Re: Reading message bodies with charset="utf-8"

Giganews Newsgroups
Subject: Re: Reading message bodies with charset="utf-8"
Posted by:  Remy Lebeau \(Indy Team\) (no.spam@no.spam.com)
Date: Tue, 29 Aug 2006

"Nick Sivo" <junk6indyforu…@kogir.com> wrote in message
news:3635321CD005E340junk6indyforu…@kogir.com...

> I'm attempting to use Indy Pop3 to retrieve and process
> some email messages with the following properties:
>
> Content-Type: text/plain; charset="utf-8"

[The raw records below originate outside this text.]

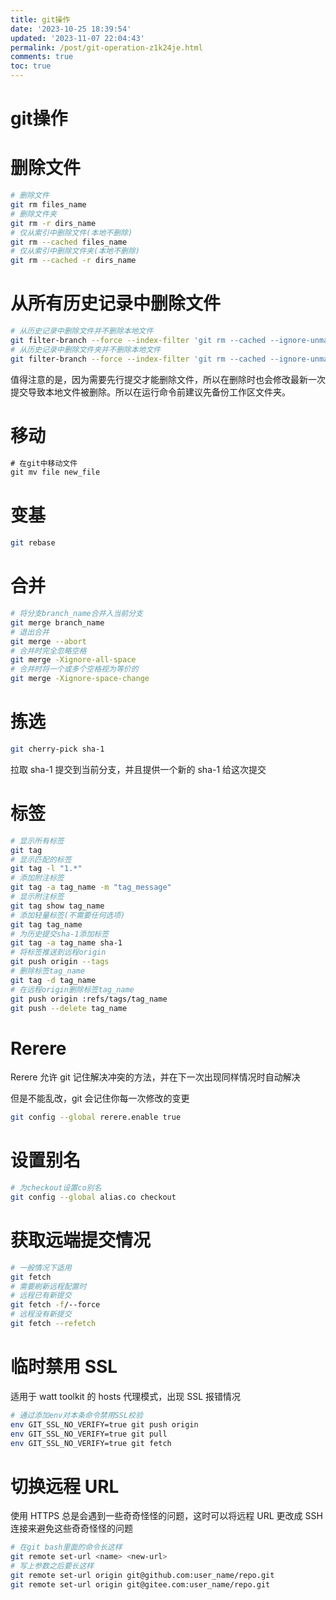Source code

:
```yaml
---
title: git操作
date: '2023-10-25 18:39:54'
updated: '2023-11-07 22:04:43'
permalink: /post/git-operation-z1k24je.html
comments: true
toc: true
---
```




# git操作

# 删除文件

```bash
# 删除文件
git rm files_name
# 删除文件夹
git rm -r dirs_name
# 仅从索引中删除文件(本地不删除)
git rm --cached files_name
# 仅从索引中删除文件夹(本地不删除)
git rm --cached -r dirs_name
```

# 从所有历史记录中删除文件

```bash
# 从历史记录中删除文件并不删除本地文件
git filter-branch --force --index-filter 'git rm --cached --ignore-unmatch files_name' --prune-empty --tag-name-filter cat -- --all
# 从历史记录中删除文件夹并不删除本地文件
git filter-branch --force --index-filter 'git rm --cached --ignore-unmatch -r dirs_name' --prune-empty --tagname-filter cat -- --all
```

值得注意的是，因为需要先行提交才能删除文件，所以在删除时也会修改最新一次提交导致本地文件被删除。所以在运行命令前建议先备份工作区文件夹。

# 移动

```java
# 在git中移动文件
git mv file new_file
```

# 变基

```bash
git rebase
```

# 合并

```bash
# 将分支branch_name合并入当前分支
git merge branch_name
# 退出合并
git merge --abort
# 合并时完全忽略空格
git merge -Xignore-all-space
# 合并时将一个或多个空格视为等价的
git merge -Xignore-space-change
```

# 拣选

```bash
git cherry-pick sha-1
```

拉取 sha-1 提交到当前分支，并且提供一个新的 sha-1 给这次提交

# 标签

```bash
# 显示所有标签
git tag
# 显示匹配的标签
git tag -l "1.*"
# 添加附注标签
git tag -a tag_name -m "tag_message"
# 显示附注标签
git tag show tag_name
# 添加轻量标签(不需要任何选项)
git tag tag_name
# 为历史提交sha-1添加标签
git tag -a tag_name sha-1
# 将标签推送到远程origin
git push origin --tags
# 删除标签tag_name
git tag -d tag_name
# 在远程origin删除标签tag_name
git push origin :refs/tags/tag_name
git push --delete tag_name
```

# Rerere

Rerere 允许 git 记住解决冲突的方法，并在下一次出现同样情况时自动解决

但是不能乱改，git 会记住你每一次修改的变更

```bash
git config --global rerere.enable true
```

# 设置别名

```bash
# 为checkout设置co别名
git config --global alias.co checkout
```

# 获取远端提交情况

```bash
# 一般情况下适用
git fetch
# 需要刷新远程配置时
# 远程已有新提交
git fetch -f/--force
# 远程没有新提交
git fetch --refetch
```

# 临时禁用 SSL

适用于 watt toolkit 的 hosts 代理模式，出现 SSL 报错情况

```bash
# 通过添加env对本条命令禁用SSL校验
env GIT_SSL_NO_VERIFY=true git push origin
env GIT_SSL_NO_VERIFY=true git pull
env GIT_SSL_NO_VERIFY=true git fetch
```

# 切换远程 URL

使用 HTTPS 总是会遇到一些奇奇怪怪的问题，这时可以将远程 URL 更改成 SSH 连接来避免这些奇奇怪怪的问题

```bash
# 在git bash里面的命令长这样
git remote set-url <name> <new-url>
# 写上参数之后要长这样
git remote set-url origin git@github.com:user_name/repo.git
git remote set-url origin git@gitee.com:user_name/repo.git
```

Indy does not support UTF-8 at this time.  You will have to decode UTF-8
data manually.

> I am unable to access the message body.  The msg.Body.Text property
mangles the UTF-8 text

A MIME-encoded message will (usually) not populate the msg.Body to begin
with.  It will populate the msg.MessageParts instead.

With that said, however, the Text property is a regular String, which is
Unicode in .NET.  UTF-8 is compatible with ASCII, and Indy reads strings
from the socket as ASCII.  Thus, your UTF-8 data should not be getting
mangled when converted to Unicode.  What exactly do you think is being
mangled?

> both msg.Body.SaveToStream() and msg.Body.SaveToFile() are unimplemented.

Yes, they are.

> I tried searching msg.MessageParts, but since the message is not mime
encoded
> there are no parts (msg.MessageParts.Count = 0).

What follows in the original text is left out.